Japanese lawmaker Takashi Takai is questioning the “moral” suitability of pachinko for the Japanese gambling market.
Should the pachinko industry take part in Japan’s casino market?
Takai, who represents the Constitution Democratic Party of Japan in the Lower House, has said that Pachinko has been discussed a lot recently because it is said many of its players in the country have become addicted to the game. According to the Asian Gaming Brief, the lawmaker has forwarded a number of questions to the government because he wants to establish the game’s moral fitness for the casino industry.
Japan’s National Diet has been looking into ways of minimizing the vices caused by gambling as it prepares to legalize gambling in the country. Several pachinko operators have already shown an interest in taking part in the development of the casinos.

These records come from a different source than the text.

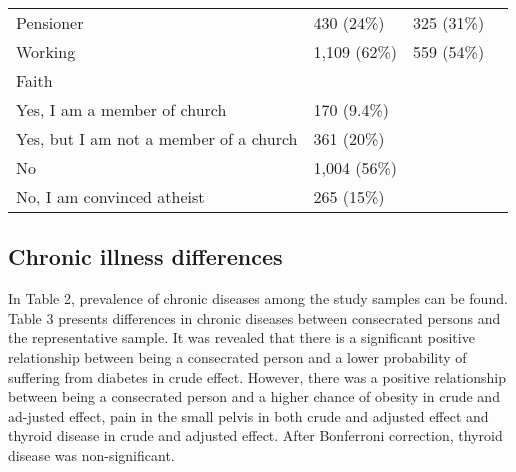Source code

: \documentclass[ijerph,article,accept,moreauthors,pdftex]{mdpi}
\begin{document}
\begin{table}
{\begin{tabular}[t]{llll}
\hspace{1em}Pensioner & 430 (24\%) & 325 (31\%) & \\
\hspace{1em}Working & 1,109 (62\%) & 559 (54\%) & \\
Faith &  &  & \\
\hspace{1em}Yes, I am a member of church & 170 (9.4\%) &  & \\
\addlinespace
\hspace{1em}Yes, but I am not a member of a church & 361 (20\%) &  & \\
\hspace{1em}No & 1,004 (56\%) &  & \\
\hspace{1em}No, I am convinced atheist & 265 (15\%) &  & \\
\bottomrule
\end{tabular}}
\end{table}

\newpage

\hypertarget{chronic-illness-differences}{%
\subsection{Chronic illness
differences}\label{chronic-illness-differences}}

In Table 2, prevalence of chronic diseases among the study samples can
be found. Table 3 presents differences in chronic diseases between
consecrated persons and the representative sample. It was revealed that
there is a significant positive relationship between being a consecrated
person and a lower probability of suffering from diabetes in crude
effect. However, there was a positive relationship between being a
consecrated person and a higher chance of obesity in crude and ad-justed
effect, pain in the small pelvis in both crude and adjusted effect and
thyroid disease in crude and adjusted effect. After Bonferroni
correction, thyroid disease was non-significant.
\end{document}
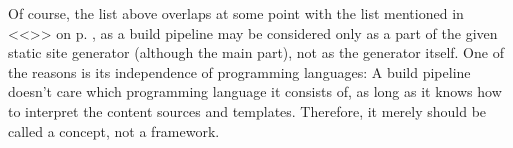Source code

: Of course, the list above overlaps at some point with the list mentioned in <<\emph{}>> on p. \pageref{par:creatingcontent}, as a build pipeline may be considered only as a part of the given static site generator (although the main part), not as the generator itself. One of the reasons is its independence of programming languages: A build pipeline doesn't care which programming language it consists of, as long as it knows how to interpret the content sources and templates. Therefore, it merely should be called a concept, not a framework.




\vspace{20pt}



\vspace{20pt}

Japan’s lawmakers are in the process of drafting regulations that will act to protect Japanese players and reduce the cases of gambling addiction. Takai states the pachinko industry is the main cause of addiction in the country, but it has done close to nothing to help protect its consumers.
Crackdown through regulation
Pachinko machines, which are basically hybrids of slot and pinball machines, have been popular in Japan for quite a number of years. They can be seen lining the streets of virtually every town and city in Japan. The pachinko machines are classified as amusements, and because of that, they have been able to survive the harsh regulations that have been applied to gambling in the country. Another main reason why they are not classified as gambling machines is that pachinko does not directly award cash prizes to the players. The reward comes in the form of tickets that the players can then swap in lieu of the balls they captured in the game. The tickets can then be exchanged elsewhere for money.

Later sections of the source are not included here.